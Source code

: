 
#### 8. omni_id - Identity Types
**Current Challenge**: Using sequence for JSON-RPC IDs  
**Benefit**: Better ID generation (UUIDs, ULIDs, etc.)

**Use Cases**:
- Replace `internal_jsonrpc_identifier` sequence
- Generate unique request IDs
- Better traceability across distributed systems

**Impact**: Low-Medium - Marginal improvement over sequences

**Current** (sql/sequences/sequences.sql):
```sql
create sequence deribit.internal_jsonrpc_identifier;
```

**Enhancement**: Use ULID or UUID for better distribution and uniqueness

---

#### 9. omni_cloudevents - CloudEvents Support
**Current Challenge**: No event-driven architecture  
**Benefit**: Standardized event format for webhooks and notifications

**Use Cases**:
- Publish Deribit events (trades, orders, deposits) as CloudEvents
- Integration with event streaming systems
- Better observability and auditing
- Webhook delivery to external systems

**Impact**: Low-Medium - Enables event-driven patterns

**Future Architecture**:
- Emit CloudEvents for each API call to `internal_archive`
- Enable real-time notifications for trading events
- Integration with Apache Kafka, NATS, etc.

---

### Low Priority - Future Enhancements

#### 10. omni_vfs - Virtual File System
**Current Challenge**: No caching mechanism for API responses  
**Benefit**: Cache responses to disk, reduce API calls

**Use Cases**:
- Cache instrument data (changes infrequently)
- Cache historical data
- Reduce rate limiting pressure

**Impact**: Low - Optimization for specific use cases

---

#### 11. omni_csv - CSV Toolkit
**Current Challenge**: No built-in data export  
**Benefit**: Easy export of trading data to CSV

#### [Work required]
Copy, from the data above, every line where the word "systems" appears.

#### [Answer space]
- Better traceability across distributed systems
- Integration with event streaming systems
- Webhook delivery to external systems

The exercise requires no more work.